# Task description
Which lines below hold the word "directly"? Copy all of them.

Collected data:
- - - -
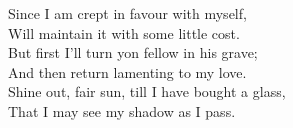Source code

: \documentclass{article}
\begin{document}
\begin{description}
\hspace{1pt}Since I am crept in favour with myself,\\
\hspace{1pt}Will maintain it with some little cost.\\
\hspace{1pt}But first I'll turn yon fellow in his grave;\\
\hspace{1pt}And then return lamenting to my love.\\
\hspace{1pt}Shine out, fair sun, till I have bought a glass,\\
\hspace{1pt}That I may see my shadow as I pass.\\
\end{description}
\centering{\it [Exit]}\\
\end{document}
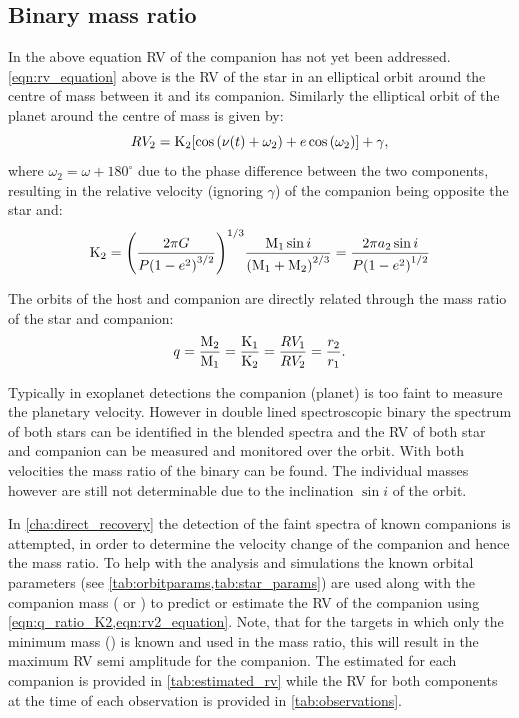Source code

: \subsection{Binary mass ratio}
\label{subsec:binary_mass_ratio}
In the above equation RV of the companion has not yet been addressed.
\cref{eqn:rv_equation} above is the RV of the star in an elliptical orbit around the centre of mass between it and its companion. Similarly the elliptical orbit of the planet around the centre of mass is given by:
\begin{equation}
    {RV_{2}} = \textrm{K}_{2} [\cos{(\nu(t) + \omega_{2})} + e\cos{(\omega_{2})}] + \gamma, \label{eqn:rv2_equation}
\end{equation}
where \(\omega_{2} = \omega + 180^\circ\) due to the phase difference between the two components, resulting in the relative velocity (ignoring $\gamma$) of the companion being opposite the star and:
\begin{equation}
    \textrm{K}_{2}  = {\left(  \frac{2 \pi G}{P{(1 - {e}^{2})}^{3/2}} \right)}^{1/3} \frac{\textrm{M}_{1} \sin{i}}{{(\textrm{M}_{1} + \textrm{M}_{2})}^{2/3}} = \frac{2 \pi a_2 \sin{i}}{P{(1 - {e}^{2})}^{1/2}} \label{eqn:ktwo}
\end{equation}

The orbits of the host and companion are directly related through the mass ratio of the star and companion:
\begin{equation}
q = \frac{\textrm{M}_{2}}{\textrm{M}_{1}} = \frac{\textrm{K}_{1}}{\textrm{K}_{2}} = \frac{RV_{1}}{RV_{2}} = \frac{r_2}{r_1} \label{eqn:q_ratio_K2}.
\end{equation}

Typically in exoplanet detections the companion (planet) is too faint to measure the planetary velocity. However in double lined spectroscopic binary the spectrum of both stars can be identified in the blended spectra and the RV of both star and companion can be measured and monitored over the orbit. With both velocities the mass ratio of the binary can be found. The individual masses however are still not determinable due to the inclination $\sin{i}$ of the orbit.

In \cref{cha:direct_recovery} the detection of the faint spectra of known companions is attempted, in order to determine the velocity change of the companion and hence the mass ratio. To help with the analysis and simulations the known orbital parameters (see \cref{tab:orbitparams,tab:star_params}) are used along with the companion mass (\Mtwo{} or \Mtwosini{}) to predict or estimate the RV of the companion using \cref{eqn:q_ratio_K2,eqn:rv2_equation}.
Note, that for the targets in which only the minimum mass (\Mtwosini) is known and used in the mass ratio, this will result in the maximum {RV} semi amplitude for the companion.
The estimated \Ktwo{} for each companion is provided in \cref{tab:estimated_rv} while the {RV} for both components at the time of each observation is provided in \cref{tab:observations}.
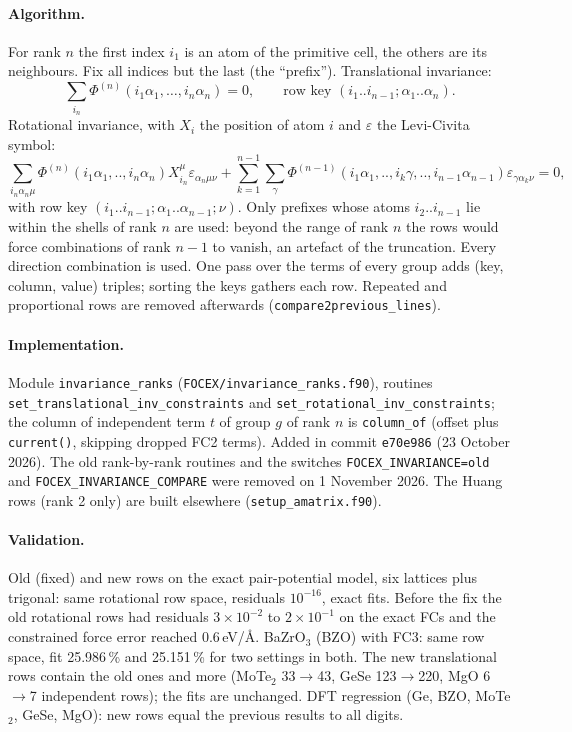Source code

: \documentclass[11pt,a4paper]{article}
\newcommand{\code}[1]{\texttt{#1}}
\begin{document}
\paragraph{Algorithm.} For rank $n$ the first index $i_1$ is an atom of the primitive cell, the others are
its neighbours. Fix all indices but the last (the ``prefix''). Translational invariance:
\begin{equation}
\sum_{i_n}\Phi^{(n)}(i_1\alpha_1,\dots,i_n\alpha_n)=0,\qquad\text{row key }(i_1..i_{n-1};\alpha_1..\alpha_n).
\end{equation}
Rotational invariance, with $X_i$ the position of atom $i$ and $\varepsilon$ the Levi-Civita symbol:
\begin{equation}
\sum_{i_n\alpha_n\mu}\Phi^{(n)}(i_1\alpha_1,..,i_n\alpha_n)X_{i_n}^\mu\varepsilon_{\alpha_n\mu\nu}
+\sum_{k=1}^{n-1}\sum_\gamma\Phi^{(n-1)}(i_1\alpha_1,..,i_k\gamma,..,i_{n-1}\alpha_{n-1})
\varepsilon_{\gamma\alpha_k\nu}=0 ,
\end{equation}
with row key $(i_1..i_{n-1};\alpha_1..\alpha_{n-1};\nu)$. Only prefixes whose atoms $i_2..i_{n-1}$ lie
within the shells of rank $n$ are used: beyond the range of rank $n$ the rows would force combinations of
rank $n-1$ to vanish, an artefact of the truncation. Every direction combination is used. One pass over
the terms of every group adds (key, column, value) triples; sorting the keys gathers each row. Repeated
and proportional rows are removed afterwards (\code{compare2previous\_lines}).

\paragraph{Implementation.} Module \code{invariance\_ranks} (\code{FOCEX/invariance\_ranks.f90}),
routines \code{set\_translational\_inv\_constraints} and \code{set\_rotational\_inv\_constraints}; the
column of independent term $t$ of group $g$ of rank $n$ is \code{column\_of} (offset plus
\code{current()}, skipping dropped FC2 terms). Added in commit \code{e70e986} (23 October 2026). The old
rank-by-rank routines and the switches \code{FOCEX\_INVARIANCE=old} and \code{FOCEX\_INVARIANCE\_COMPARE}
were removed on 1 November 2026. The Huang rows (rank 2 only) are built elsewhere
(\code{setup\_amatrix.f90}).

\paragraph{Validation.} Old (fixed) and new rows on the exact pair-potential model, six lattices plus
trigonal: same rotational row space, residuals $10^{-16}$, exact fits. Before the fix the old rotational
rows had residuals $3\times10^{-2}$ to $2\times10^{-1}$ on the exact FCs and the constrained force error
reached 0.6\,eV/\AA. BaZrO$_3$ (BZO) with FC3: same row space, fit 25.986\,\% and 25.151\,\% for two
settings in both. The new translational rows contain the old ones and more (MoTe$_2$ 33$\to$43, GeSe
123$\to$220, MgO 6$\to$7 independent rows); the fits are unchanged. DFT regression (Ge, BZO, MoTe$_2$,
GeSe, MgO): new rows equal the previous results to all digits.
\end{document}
- - - -
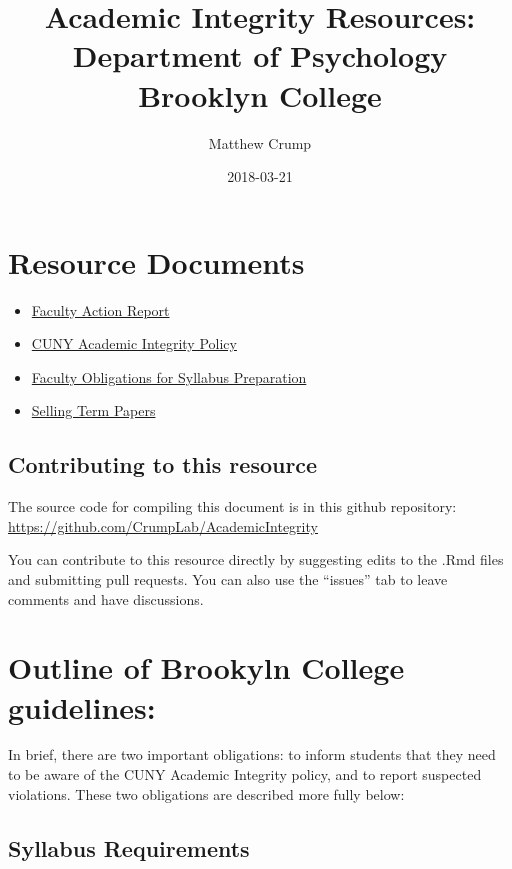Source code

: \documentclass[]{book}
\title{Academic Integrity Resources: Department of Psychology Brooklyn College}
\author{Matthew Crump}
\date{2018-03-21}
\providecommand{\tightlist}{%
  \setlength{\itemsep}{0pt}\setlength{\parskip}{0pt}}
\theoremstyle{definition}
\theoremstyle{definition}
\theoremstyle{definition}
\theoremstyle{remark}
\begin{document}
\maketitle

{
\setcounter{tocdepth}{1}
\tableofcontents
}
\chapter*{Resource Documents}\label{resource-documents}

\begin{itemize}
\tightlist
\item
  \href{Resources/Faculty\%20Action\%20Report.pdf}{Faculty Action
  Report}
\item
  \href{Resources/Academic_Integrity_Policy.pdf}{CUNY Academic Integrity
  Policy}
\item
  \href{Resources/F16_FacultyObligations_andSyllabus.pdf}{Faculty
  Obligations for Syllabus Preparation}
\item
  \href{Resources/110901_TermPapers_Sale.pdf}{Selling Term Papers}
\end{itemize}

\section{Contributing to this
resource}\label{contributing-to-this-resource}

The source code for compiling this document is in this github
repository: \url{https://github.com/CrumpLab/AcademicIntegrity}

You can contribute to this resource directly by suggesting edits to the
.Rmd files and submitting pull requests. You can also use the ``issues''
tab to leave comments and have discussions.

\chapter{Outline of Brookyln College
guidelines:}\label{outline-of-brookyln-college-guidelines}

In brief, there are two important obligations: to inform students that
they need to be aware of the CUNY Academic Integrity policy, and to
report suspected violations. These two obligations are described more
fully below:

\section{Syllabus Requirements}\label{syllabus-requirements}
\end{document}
- - - -
# Response box
The orbits of the host and companion are directly related through the mass ratio of the star and companion:
You can contribute to this resource directly by suggesting edits to the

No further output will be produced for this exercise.